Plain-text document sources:
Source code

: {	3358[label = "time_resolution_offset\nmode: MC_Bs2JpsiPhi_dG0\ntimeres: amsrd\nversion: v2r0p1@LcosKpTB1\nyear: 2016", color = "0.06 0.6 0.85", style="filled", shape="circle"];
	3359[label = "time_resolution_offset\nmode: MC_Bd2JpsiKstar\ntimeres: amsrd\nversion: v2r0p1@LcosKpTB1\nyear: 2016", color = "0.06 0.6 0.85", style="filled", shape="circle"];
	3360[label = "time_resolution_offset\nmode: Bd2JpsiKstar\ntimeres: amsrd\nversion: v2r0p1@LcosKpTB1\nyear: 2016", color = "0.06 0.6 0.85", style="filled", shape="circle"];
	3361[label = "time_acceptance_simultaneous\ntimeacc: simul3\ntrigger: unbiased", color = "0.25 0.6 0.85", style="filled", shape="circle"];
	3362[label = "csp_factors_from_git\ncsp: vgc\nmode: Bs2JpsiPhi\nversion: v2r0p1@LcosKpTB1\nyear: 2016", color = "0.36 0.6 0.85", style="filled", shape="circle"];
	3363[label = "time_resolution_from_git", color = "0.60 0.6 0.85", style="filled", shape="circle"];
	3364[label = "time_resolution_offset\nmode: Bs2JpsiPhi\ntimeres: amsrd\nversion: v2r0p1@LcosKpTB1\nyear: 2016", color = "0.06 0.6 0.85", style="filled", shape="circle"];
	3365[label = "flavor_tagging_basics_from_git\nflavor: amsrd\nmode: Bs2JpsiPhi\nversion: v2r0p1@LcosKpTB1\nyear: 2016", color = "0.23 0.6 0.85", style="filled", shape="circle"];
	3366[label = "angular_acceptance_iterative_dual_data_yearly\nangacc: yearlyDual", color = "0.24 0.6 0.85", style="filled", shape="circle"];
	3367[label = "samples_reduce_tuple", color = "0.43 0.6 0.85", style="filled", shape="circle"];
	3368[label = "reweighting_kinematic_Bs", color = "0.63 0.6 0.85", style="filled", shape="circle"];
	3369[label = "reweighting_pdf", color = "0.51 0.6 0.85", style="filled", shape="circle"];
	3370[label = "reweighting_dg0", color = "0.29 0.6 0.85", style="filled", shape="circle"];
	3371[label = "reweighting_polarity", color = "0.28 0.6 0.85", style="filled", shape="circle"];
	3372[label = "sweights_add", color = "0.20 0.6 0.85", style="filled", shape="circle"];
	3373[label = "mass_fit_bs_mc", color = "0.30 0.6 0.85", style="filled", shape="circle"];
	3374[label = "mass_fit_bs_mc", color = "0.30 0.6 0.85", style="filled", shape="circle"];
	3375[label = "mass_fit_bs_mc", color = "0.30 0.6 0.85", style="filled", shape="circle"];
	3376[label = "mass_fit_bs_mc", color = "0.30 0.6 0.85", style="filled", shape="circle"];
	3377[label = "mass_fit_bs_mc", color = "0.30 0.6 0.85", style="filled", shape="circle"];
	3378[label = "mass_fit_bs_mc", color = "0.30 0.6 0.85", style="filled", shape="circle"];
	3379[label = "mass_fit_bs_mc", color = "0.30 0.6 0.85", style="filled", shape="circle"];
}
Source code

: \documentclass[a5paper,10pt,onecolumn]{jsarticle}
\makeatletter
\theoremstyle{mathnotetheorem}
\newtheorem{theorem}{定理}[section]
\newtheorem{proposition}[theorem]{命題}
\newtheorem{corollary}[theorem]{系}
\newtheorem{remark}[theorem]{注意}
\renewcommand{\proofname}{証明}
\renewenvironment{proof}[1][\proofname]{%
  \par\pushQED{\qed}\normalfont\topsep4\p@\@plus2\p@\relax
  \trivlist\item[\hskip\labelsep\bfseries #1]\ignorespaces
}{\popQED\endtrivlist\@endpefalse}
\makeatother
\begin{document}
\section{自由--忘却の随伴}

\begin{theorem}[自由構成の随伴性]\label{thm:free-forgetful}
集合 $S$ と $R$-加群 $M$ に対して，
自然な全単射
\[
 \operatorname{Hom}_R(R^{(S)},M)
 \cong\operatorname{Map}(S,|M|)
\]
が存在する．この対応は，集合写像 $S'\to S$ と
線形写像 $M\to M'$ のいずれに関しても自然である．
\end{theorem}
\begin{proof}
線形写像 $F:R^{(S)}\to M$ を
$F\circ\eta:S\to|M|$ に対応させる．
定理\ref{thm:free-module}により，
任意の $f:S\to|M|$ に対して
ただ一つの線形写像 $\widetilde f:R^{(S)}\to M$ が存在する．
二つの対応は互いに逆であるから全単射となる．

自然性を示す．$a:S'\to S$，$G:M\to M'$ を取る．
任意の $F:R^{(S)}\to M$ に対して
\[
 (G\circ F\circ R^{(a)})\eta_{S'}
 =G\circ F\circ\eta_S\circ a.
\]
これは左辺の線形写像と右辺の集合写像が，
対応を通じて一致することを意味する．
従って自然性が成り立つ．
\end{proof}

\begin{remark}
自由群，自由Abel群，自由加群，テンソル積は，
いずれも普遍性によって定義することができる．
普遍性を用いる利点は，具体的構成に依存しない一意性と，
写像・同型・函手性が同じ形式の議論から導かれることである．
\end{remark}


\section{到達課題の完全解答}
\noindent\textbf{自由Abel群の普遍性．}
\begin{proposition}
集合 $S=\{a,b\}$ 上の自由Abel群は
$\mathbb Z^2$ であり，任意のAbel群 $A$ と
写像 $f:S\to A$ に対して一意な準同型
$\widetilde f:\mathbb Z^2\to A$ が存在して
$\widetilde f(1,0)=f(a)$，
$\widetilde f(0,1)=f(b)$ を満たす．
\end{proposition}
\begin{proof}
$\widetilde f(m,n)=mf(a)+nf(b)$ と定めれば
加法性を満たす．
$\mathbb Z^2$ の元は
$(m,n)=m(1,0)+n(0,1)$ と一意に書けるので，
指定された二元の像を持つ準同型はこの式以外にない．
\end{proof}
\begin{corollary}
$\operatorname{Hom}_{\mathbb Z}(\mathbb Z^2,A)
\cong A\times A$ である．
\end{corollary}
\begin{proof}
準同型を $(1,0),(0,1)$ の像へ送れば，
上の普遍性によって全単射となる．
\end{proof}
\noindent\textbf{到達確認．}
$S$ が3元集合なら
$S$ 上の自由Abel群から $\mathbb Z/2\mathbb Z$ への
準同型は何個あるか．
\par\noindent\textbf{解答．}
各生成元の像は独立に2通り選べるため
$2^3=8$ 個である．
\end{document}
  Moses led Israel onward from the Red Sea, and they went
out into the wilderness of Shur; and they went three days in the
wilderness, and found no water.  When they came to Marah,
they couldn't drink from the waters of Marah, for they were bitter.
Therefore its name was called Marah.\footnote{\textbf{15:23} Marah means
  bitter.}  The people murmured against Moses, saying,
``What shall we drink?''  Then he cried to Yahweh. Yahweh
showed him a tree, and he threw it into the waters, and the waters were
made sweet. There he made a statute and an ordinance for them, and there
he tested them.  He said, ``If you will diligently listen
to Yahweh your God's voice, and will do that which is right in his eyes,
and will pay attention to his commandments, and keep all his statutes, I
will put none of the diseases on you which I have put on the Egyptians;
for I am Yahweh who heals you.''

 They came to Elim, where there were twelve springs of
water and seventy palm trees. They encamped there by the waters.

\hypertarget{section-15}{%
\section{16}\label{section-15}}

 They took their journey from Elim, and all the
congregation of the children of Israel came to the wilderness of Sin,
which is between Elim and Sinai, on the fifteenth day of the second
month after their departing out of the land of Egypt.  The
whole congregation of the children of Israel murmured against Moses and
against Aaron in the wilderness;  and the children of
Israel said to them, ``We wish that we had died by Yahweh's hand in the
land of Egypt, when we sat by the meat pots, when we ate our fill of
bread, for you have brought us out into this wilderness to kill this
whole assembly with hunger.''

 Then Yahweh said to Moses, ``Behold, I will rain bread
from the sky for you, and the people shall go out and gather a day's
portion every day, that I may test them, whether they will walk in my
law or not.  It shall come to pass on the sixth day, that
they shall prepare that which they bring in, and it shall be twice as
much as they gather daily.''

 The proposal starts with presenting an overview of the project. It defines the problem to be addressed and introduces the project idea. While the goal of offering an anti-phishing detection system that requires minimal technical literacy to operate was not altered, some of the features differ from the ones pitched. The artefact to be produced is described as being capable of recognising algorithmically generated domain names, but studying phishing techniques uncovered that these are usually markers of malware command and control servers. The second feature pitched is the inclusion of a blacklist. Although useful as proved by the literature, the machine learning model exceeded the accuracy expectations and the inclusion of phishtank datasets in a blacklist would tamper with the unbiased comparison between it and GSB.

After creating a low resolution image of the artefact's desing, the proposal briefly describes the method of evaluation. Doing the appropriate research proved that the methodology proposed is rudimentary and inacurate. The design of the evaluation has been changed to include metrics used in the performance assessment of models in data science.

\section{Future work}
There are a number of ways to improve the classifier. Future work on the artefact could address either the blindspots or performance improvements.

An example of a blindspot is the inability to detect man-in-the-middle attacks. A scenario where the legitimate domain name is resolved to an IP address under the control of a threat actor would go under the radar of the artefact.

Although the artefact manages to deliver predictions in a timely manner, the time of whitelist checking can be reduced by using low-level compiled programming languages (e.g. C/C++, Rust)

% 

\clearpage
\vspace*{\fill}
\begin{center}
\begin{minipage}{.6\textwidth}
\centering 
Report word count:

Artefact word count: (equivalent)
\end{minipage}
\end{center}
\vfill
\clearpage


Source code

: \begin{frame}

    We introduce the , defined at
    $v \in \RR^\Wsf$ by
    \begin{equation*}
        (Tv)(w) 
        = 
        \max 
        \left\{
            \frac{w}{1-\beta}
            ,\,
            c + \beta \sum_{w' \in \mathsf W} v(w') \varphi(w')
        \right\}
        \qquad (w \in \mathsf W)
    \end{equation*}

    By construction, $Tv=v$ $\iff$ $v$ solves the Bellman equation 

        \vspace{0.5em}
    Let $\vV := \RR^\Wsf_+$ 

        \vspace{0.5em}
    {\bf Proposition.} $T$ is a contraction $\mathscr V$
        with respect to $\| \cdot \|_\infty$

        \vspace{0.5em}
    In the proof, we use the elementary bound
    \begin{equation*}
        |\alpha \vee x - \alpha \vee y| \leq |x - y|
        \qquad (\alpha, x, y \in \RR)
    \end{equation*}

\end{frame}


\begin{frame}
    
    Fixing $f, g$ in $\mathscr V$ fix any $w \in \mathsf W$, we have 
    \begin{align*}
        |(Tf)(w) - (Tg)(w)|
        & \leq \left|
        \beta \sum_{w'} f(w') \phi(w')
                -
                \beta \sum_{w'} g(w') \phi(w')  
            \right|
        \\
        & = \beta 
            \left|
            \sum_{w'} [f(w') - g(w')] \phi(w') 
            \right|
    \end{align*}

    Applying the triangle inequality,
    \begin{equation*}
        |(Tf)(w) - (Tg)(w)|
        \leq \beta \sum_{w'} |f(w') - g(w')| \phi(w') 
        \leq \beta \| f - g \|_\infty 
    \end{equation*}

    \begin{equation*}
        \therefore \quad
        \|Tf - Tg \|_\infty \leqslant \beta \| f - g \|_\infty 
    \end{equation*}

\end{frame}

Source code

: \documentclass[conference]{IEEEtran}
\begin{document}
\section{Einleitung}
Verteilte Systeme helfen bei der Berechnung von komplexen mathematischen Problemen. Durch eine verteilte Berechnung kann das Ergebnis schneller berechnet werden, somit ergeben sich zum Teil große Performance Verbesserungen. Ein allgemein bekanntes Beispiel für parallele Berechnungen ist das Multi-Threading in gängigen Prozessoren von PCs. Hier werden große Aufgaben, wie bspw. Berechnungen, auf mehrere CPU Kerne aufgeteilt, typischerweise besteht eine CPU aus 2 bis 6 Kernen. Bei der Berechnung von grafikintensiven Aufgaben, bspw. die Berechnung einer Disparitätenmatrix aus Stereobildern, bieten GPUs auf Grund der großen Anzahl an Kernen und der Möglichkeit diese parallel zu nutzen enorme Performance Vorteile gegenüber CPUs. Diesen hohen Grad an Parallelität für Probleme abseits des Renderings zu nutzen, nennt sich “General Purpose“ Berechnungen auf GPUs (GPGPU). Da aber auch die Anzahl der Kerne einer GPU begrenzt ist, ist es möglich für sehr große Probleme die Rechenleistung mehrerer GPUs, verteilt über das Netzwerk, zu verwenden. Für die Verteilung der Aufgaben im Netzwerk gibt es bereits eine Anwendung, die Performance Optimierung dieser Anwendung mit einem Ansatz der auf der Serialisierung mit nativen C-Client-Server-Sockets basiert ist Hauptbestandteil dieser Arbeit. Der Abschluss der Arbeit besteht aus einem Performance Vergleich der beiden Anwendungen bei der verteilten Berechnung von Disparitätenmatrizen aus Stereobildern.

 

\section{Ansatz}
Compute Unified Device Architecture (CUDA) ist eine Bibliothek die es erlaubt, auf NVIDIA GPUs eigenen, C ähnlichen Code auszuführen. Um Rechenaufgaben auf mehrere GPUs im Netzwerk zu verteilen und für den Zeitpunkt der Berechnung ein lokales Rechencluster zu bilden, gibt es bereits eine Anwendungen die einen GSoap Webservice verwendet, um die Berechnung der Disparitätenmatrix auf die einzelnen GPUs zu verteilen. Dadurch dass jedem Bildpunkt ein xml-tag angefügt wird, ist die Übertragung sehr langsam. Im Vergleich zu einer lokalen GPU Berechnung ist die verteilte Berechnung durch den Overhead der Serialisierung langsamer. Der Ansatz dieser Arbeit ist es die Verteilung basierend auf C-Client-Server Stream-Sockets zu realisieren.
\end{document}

REQUIREMENT: Going through the entries above line by line, work out how many lines include the word "mathbb". Only the number is required.

ANSWER TO THIS PROBLEM: 5